Instructions to follow – Leaving out every picture, retype the lines below from the top through the one that contains "Es ist also".

Information supplied section start

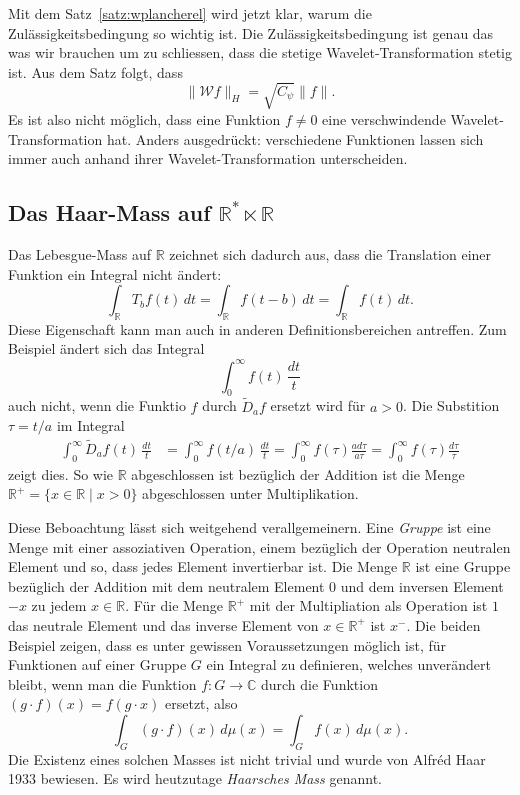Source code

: Mit dem Satz~\ref{satz:wplancherel} wird jetzt klar, warum die
Zulässigkeitsbedingung so wichtig ist.
Die Zulässigkeitsbedingung ist genau das was wir brauchen um zu schliessen,
dass die stetige Wavelet-Transformation stetig ist.
Aus dem Satz folgt, dass
\[
\| \mathcal{W}f \|_H = \sqrt{C_{\psi}}\|f\|.
\]
Es ist also nicht möglich, dass eine Funktion $f\ne 0$ eine verschwindende
Wavelet-Transformation hat.
Anders ausgedrückt: verschiedene Funktionen lassen sich immer auch anhand
ihrer Wavelet-Transformation unterscheiden.

\subsection{Das Haar-Mass auf $\mathbb R^* \ltimes \mathbb R$
\label{subsection:haar-mass}}
Das Lebesgue-Mass auf $\mathbb R$ zeichnet sich dadurch aus, dass
die Translation einer Funktion ein Integral nicht ändert:
\[
\int_{\mathbb R} T_bf(t)\,dt
=
\int_{\mathbb R} f(t-b)\,dt
=
\int_{\mathbb R} f(t)\,dt.
\]
Diese Eigenschaft kann man auch in anderen Definitionsbereichen antreffen.
Zum Beispiel ändert sich das Integral
\[
\int_0^\infty f(t)\,\frac{dt}{t}
\]
auch nicht, wenn die Funktio $f$ durch $\tilde{D}_af$ ersetzt wird
für $a>0$.
Die Substition $\tau = t/a$ im Integral
\begin{align*}
\int_0^\infty \tilde{D}_af(t)\,\frac{dt}{t}
&=
\int_0^\infty f(t/a)\,\frac{dt}{t}
=
\int_0^\infty f(\tau) \frac{a d\tau}{a\tau}
=
\int_0^\infty f(\tau) \frac{d\tau}{\tau}
\end{align*}
zeigt dies.
So wie $\mathbb R$ abgeschlossen ist bezüglich der Addition ist die Menge
$\mathbb R^+=\{x\in\mathbb R\;|\; x > 0\}$ abgeschlossen unter Multiplikation.

Diese Beboachtung lässt sich weitgehend verallgemeinern.
Eine {\em Gruppe} ist eine Menge mit einer assoziativen Operation, einem
bezüglich der Operation neutralen Element und so, dass jedes Element
invertierbar ist.
Die Menge $\mathbb R$ ist eine Gruppe bezüglich der Addition mit dem neutralem
Element $0$ und dem inversen Element $-x$ zu jedem $x\in\mathbb R$.
Für die Menge $\mathbb R^+$ mit der Multipliation als Operation ist
$1$ das neutrale Element und das inverse Element von $x\in\mathbb R^+$
ist $x^{-}$.
Die beiden Beispiel zeigen, dass es unter gewissen Voraussetzungen
möglich ist, für Funktionen auf einer Gruppe $G$ ein Integral zu definieren,
welches unverändert bleibt, wenn man die Funktion $f:G\to \mathbb C$ 
durch die Funktion $(g\cdot f)(x) = f(g\cdot x)$ ersetzt, also
\[
\int_G (g\cdot f)(x)\,d\mu(x)
=
\int_G f(x)\,d\mu(x).
\]
Die Existenz eines solchen Masses ist nicht trivial und wurde
von Alfréd Haar 1933 bewiesen. 
Es wird heutzutage {\em Haarsches Mass} genannt.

Information supplied section end

Response to this exercise –
Source code

: Mit dem Satz~\ref{satz:wplancherel} wird jetzt klar, warum die
Zulässigkeitsbedingung so wichtig ist.
Die Zulässigkeitsbedingung ist genau das was wir brauchen um zu schliessen,
dass die stetige Wavelet-Transformation stetig ist.
Aus dem Satz folgt, dass
\[
\| \mathcal{W}f \|_H = \sqrt{C_{\psi}}\|f\|.
\]
Es ist also nicht möglich, dass eine Funktion $f\ne 0$ eine verschwindende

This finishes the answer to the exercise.